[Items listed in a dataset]
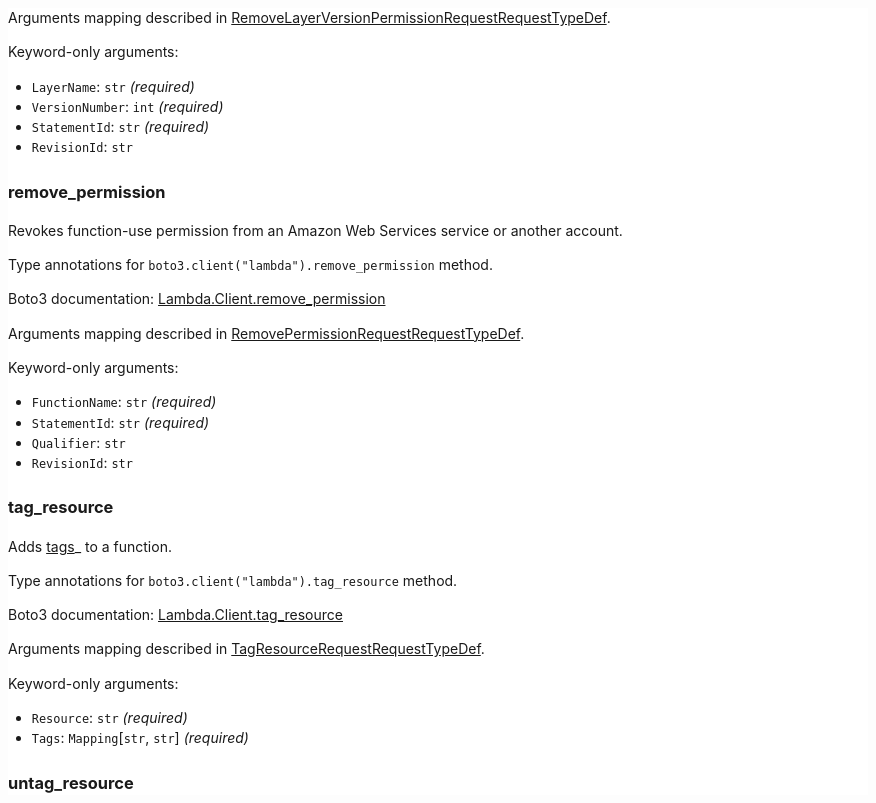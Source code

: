 Arguments mapping described in
[RemoveLayerVersionPermissionRequestRequestTypeDef](./type_defs.md#removelayerversionpermissionrequestrequesttypedef).

Keyword-only arguments:

- `LayerName`: `str` *(required)*
- `VersionNumber`: `int` *(required)*
- `StatementId`: `str` *(required)*
- `RevisionId`: `str`

<a id="remove\_permission"></a>

### remove_permission

Revokes function-use permission from an Amazon Web Services service or another
account.

Type annotations for `boto3.client("lambda").remove_permission` method.

Boto3 documentation:
[Lambda.Client.remove_permission](https://boto3.amazonaws.com/v1/documentation/api/latest/reference/services/lambda.html#Lambda.Client.remove_permission)

Arguments mapping described in
[RemovePermissionRequestRequestTypeDef](./type_defs.md#removepermissionrequestrequesttypedef).

Keyword-only arguments:

- `FunctionName`: `str` *(required)*
- `StatementId`: `str` *(required)*
- `Qualifier`: `str`
- `RevisionId`: `str`

<a id="tag\_resource"></a>

### tag_resource

Adds [tags](https://docs.aws.amazon.com/lambda/latest/dg/tagging.html)\_ to a
function.

Type annotations for `boto3.client("lambda").tag_resource` method.

Boto3 documentation:
[Lambda.Client.tag_resource](https://boto3.amazonaws.com/v1/documentation/api/latest/reference/services/lambda.html#Lambda.Client.tag_resource)

Arguments mapping described in
[TagResourceRequestRequestTypeDef](./type_defs.md#tagresourcerequestrequesttypedef).

Keyword-only arguments:

- `Resource`: `str` *(required)*
- `Tags`: `Mapping`\[`str`, `str`\] *(required)*

<a id="untag\_resource"></a>

### untag_resource
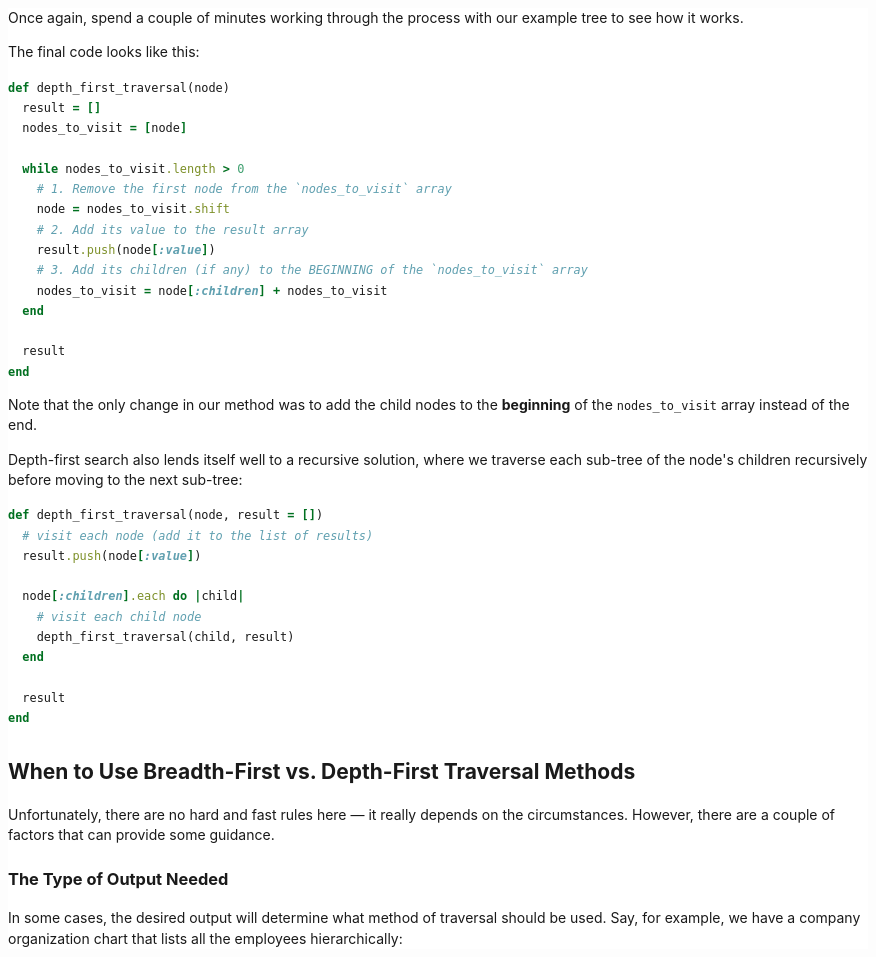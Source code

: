 Once again, spend a couple of minutes working through the process with our
example tree to see how it works.

The final code looks like this:

```rb
def depth_first_traversal(node)
  result = []
  nodes_to_visit = [node]

  while nodes_to_visit.length > 0
    # 1. Remove the first node from the `nodes_to_visit` array
    node = nodes_to_visit.shift
    # 2. Add its value to the result array
    result.push(node[:value])
    # 3. Add its children (if any) to the BEGINNING of the `nodes_to_visit` array
    nodes_to_visit = node[:children] + nodes_to_visit
  end

  result
end
```

Note that the only change in our method was to add the child nodes to the
**beginning** of the `nodes_to_visit` array instead of the end.

Depth-first search also lends itself well to a recursive solution, where we
traverse each sub-tree of the node's children recursively before moving to the
next sub-tree:

```rb
def depth_first_traversal(node, result = [])
  # visit each node (add it to the list of results)
  result.push(node[:value])

  node[:children].each do |child|
    # visit each child node
    depth_first_traversal(child, result)
  end

  result
end
```

## When to Use Breadth-First vs. Depth-First Traversal Methods

Unfortunately, there are no hard and fast rules here — it really depends on the
circumstances. However, there are a couple of factors that can provide some
guidance.

### The Type of Output Needed

In some cases, the desired output will determine what method of traversal should
be used. Say, for example, we have a company organization chart that lists all
the employees hierarchically:


[get-element-by-id]: https://developer.mozilla.org/en-US/docs/Web/API/Document/getElementById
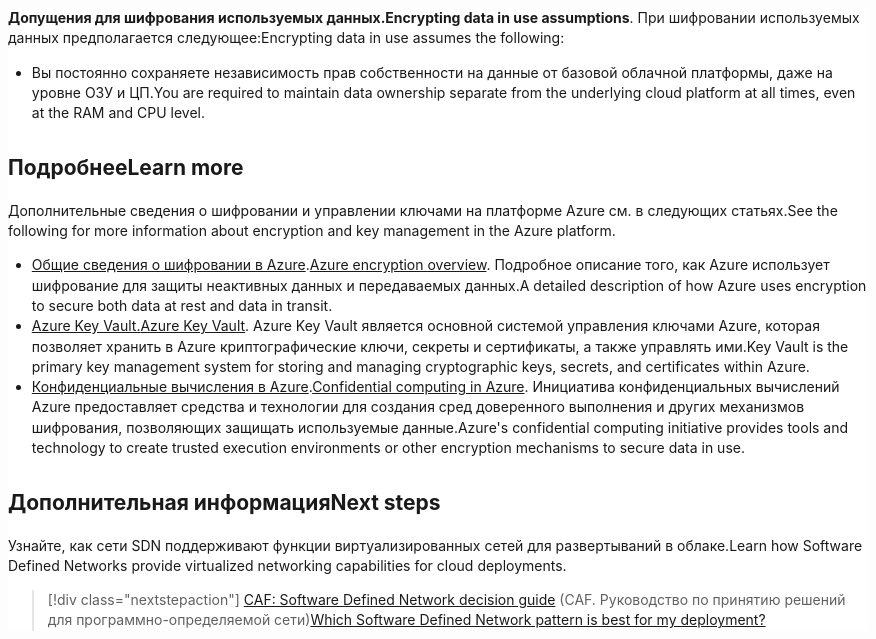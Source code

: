 <span data-ttu-id="07b5c-190">**Допущения для шифрования используемых данных.**</span><span class="sxs-lookup"><span data-stu-id="07b5c-190">**Encrypting data in use assumptions**.</span></span> <span data-ttu-id="07b5c-191">При шифровании используемых данных предполагается следующее:</span><span class="sxs-lookup"><span data-stu-id="07b5c-191">Encrypting data in use assumes the following:</span></span>

- <span data-ttu-id="07b5c-192">Вы постоянно сохраняете независимость прав собственности на данные от базовой облачной платформы, даже на уровне ОЗУ и ЦП.</span><span class="sxs-lookup"><span data-stu-id="07b5c-192">You are required to maintain data ownership separate from the underlying cloud platform at all times, even at the RAM and CPU level.</span></span>

## <a name="learn-more"></a><span data-ttu-id="07b5c-193">Подробнее</span><span class="sxs-lookup"><span data-stu-id="07b5c-193">Learn more</span></span>

<span data-ttu-id="07b5c-194">Дополнительные сведения о шифровании и управлении ключами на платформе Azure см. в следующих статьях.</span><span class="sxs-lookup"><span data-stu-id="07b5c-194">See the following for more information about encryption and key management in the Azure platform.</span></span>

- <span data-ttu-id="07b5c-195">[Общие сведения о шифровании в Azure](/azure/security/security-azure-encryption-overview).</span><span class="sxs-lookup"><span data-stu-id="07b5c-195">[Azure encryption overview](/azure/security/security-azure-encryption-overview).</span></span> <span data-ttu-id="07b5c-196">Подробное описание того, как Azure использует шифрование для защиты неактивных данных и передаваемых данных.</span><span class="sxs-lookup"><span data-stu-id="07b5c-196">A detailed description of how Azure uses encryption to secure both data at rest and data in transit.</span></span>
- <span data-ttu-id="07b5c-197">[Azure Key Vault.](/azure/key-vault/key-vault-overview)</span><span class="sxs-lookup"><span data-stu-id="07b5c-197">[Azure Key Vault](/azure/key-vault/key-vault-overview).</span></span> <span data-ttu-id="07b5c-198">Azure Key Vault является основной системой управления ключами Azure, которая позволяет хранить в Azure криптографические ключи, секреты и сертификаты, а также управлять ими.</span><span class="sxs-lookup"><span data-stu-id="07b5c-198">Key Vault is the primary key management system for storing and managing cryptographic keys, secrets, and certificates within Azure.</span></span>
- <span data-ttu-id="07b5c-199">[Конфиденциальные вычисления в Azure](/solutions/confidential-compute).</span><span class="sxs-lookup"><span data-stu-id="07b5c-199">[Confidential computing in Azure](/solutions/confidential-compute).</span></span> <span data-ttu-id="07b5c-200">Инициатива конфиденциальных вычислений Azure предоставляет средства и технологии для создания сред доверенного выполнения и других механизмов шифрования, позволяющих защищать используемые данные.</span><span class="sxs-lookup"><span data-stu-id="07b5c-200">Azure's confidential computing initiative provides tools and technology to create trusted execution environments or other encryption mechanisms to secure data in use.</span></span>

## <a name="next-steps"></a><span data-ttu-id="07b5c-201">Дополнительная информация</span><span class="sxs-lookup"><span data-stu-id="07b5c-201">Next steps</span></span>

<span data-ttu-id="07b5c-202">Узнайте, как сети SDN поддерживают функции виртуализированных сетей для развертываний в облаке.</span><span class="sxs-lookup"><span data-stu-id="07b5c-202">Learn how Software Defined Networks provide virtualized networking capabilities for cloud deployments.</span></span>

> [!div class="nextstepaction"]
> <span data-ttu-id="07b5c-203">[CAF: Software Defined Network decision guide](../software-defined-network/overview.md) (CAF. Руководство по принятию решений для программно-определяемой сети)</span><span class="sxs-lookup"><span data-stu-id="07b5c-203">[Which Software Defined Network pattern is best for my deployment?](../software-defined-network/overview.md)</span></span>

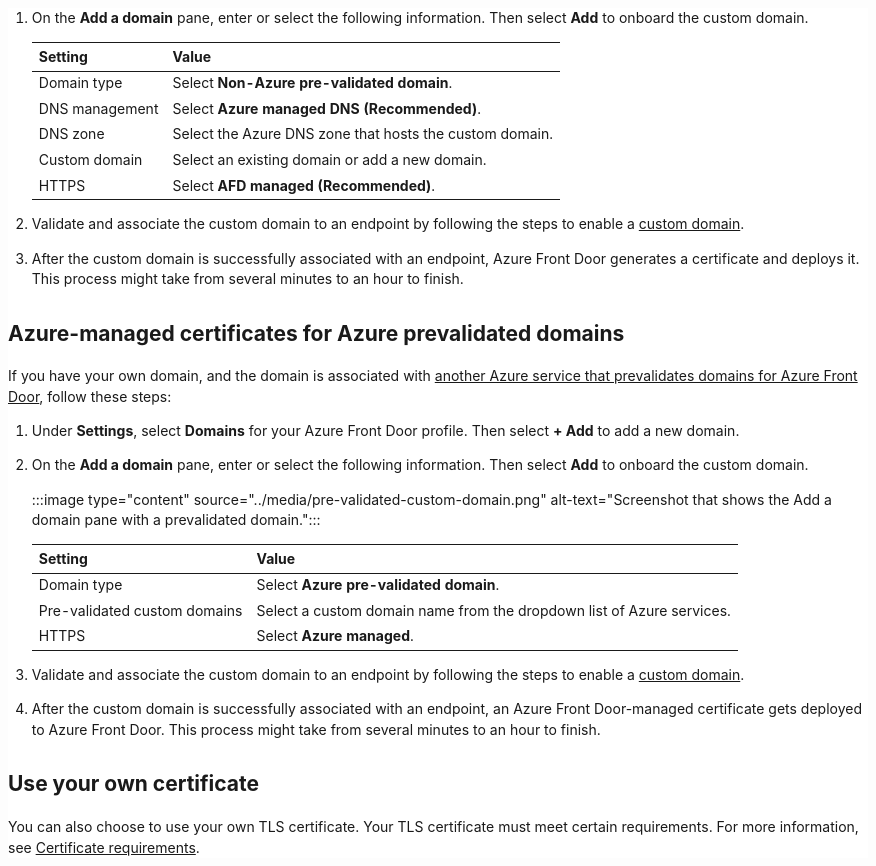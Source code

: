 1. On the **Add a domain** pane, enter or select the following information. Then select **Add** to onboard the custom domain.

    | Setting | Value |
    |--|--|
    | Domain type | Select **Non-Azure pre-validated domain**. |
    | DNS management | Select **Azure managed DNS (Recommended)**. |
    | DNS zone | Select the Azure DNS zone that hosts the custom domain. |
    | Custom domain | Select an existing domain or add a new domain. |
    | HTTPS | Select **AFD managed (Recommended)**. |

1. Validate and associate the custom domain to an endpoint by following the steps to enable a [custom domain](how-to-add-custom-domain.md).

1. After the custom domain is successfully associated with an endpoint, Azure Front Door generates a certificate and deploys it. This process might take from several minutes to an hour to finish.

## Azure-managed certificates for Azure prevalidated domains

If you have your own domain, and the domain is associated with [another Azure service that prevalidates domains for Azure Front Door](../domain.md#domain-validation), follow these steps:

1. Under **Settings**, select **Domains** for your Azure Front Door profile. Then select **+ Add** to add a new domain.

1. On the **Add a domain** pane, enter or select the following information. Then select **Add** to onboard the custom domain.

    :::image type="content" source="../media/pre-validated-custom-domain.png" alt-text="Screenshot that shows the Add a domain pane with a prevalidated domain.":::

    | Setting | Value |
    |--|--|
    | Domain type | Select **Azure pre-validated domain**. |
    | Pre-validated custom domains | Select a custom domain name from the dropdown list of Azure services. |
    | HTTPS | Select **Azure managed**. |

1. Validate and associate the custom domain to an endpoint by following the steps to enable a [custom domain](how-to-add-custom-domain.md).

1. After the custom domain is successfully associated with an endpoint, an Azure Front Door-managed certificate gets deployed to Azure Front Door. This process might take from several minutes to an hour to finish.

## Use your own certificate

You can also choose to use your own TLS certificate. Your TLS certificate must meet certain requirements. For more information, see [Certificate requirements](../domain.md?pivot=front-door-standard-premium#certificate-requirements).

**Activity**
Each line of the entries that contains "process" counts once; state the total as a bare number.

**Expected answer**
3